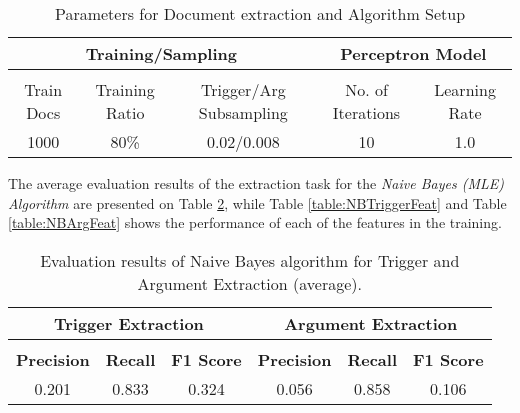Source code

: \documentclass{article} %
\begin{document}
\begin{table}[!htbp]
\caption{Parameters for Document extraction and Algorithm Setup}
\label{table:Parameters}
\begin{center}
\begin{tabular}{c c c c c}
\multicolumn{3}{c}{\bf Training/Sampling}  &\multicolumn{2}{c}{\bf Perceptron Model}
\\ \hline \\
Train Docs & Training Ratio & Trigger/Arg Subsampling & No. of Iterations & Learning Rate\\
1000 & 80\% & 0.02/0.008 & 10 & 1.0\\
\end{tabular}
\end{center}
\end{table}

The average evaluation results of the extraction task for the \textit{Naive Bayes (MLE) Algorithm} are presented on Table \ref{table:EvalNB}, while Table \ref{table:NBTriggerFeat} and Table \ref{table:NBArgFeat} shows the performance of each of the features in the training.

\begin{table}[!hbp]
\caption{Evaluation results of Naive Bayes algorithm for Trigger and Argument Extraction (average).}
\begin{center}
\label{table:EvalNB}

\begin{tabular}{c c c c c c}
\multicolumn{3}{c}{\bf Trigger Extraction}  &\multicolumn{3}{c}{\bf Argument Extraction}
\\ \hline \\
\textbf{Precision} & \textbf{Recall} & \textbf{F1 Score} & \textbf{Precision} & \textbf{Recall} & \textbf{F1 Score}\\
0.201 & 0.833 & 0.324 & 0.056 & 0.858 & 0.106\\
\end{tabular}
\end{center}
\end{table}

\end{document}
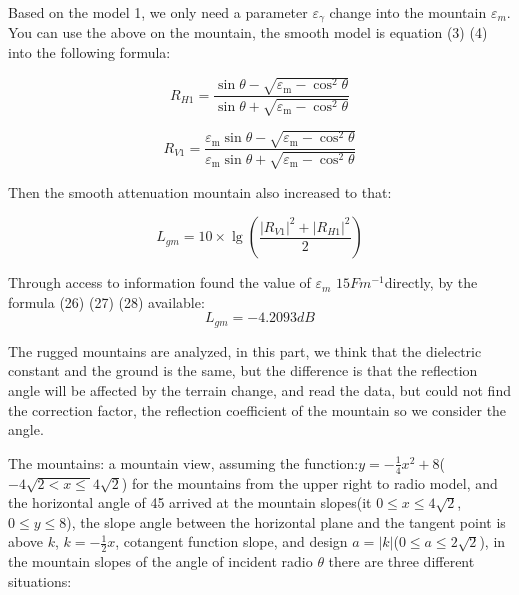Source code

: \documentclass{mcmthesis}
\begin{document}
Based on the model 1, we only need a parameter ${\varepsilon _\gamma }$ change into the mountain ${\varepsilon _m }$. You can use the above on the mountain, the smooth model is equation (3) (4) into the following formula:

\begin{equation} \label{27}
{R_{H1}} = \frac{{\sin \theta  - \sqrt {{\varepsilon _{\text{m}}} - {{\cos }^2}\theta } }}{{\sin \theta  + \sqrt {{\varepsilon _{\text{m}}} - {{\cos }^2}\theta } }}
\end{equation}

\begin{equation} \label{28}
{R_{V1}} = \frac{{{\varepsilon _{\text{m}}}\sin \theta  - \sqrt {{\varepsilon _{\text{m}}} - {{\cos }^2}\theta } }}{{{\varepsilon _{\text{m}}}\sin \theta  + \sqrt {{\varepsilon _{\text{m}}} - {{\cos }^2}\theta } }}
\end{equation}

Then the smooth attenuation mountain also increased to that:

\begin{equation} \label{29}
{L_{gm}} = 10 \times \lg (\frac{{{{\left| {{R_{V1}}} \right|}^2} + {{\left| {{R_{H1}}} \right|}^2}}}{2})
\end{equation}

Through access to information found the value of ${\varepsilon _m }$ $15F{m^{ - 1}}$directly, by the formula (26) (27) (28) available:
\begin{equation} \label{30}
{L_{gm}} =  - 4.2093dB
\end{equation}

The rugged mountains are analyzed, in this part, we think that the dielectric constant and the ground is the same, but the difference is that the reflection angle will be affected by the terrain change, and read the data, but could not find the correction factor, the reflection coefficient of the mountain so we consider the angle.

The mountains: a mountain view, assuming the function:$y =  - \frac{1}{4}{x^2} + 8$($ - 4\sqrt {2 < x \leqslant } 4\sqrt 2 $) for the mountains from the upper right to radio model, and the horizontal angle of 45 arrived at the mountain slopes(it $0 \leqslant x \leqslant 4\sqrt 2 $, $0 \leqslant y \leqslant 8$), the slope angle between the horizontal plane and the tangent point is above $k$, $k =  - \frac{1}{2}x$, cotangent function slope, and design $a = |k|$($0 \leqslant a \leqslant 2\sqrt 2 $), in the mountain slopes of the angle of incident radio $\theta$ there are three different situations:
\end{document}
***
Exercise instructions:
Where does the word "EvalNB" occur in the data? Copy every line that has it.

Written response:
The average evaluation results of the extraction task for the \textit{Naive Bayes (MLE) Algorithm} are presented on Table \ref{table:EvalNB}, while Table \ref{table:NBTriggerFeat} and Table \ref{table:NBArgFeat} shows the performance of each of the features in the training.
\label{table:EvalNB}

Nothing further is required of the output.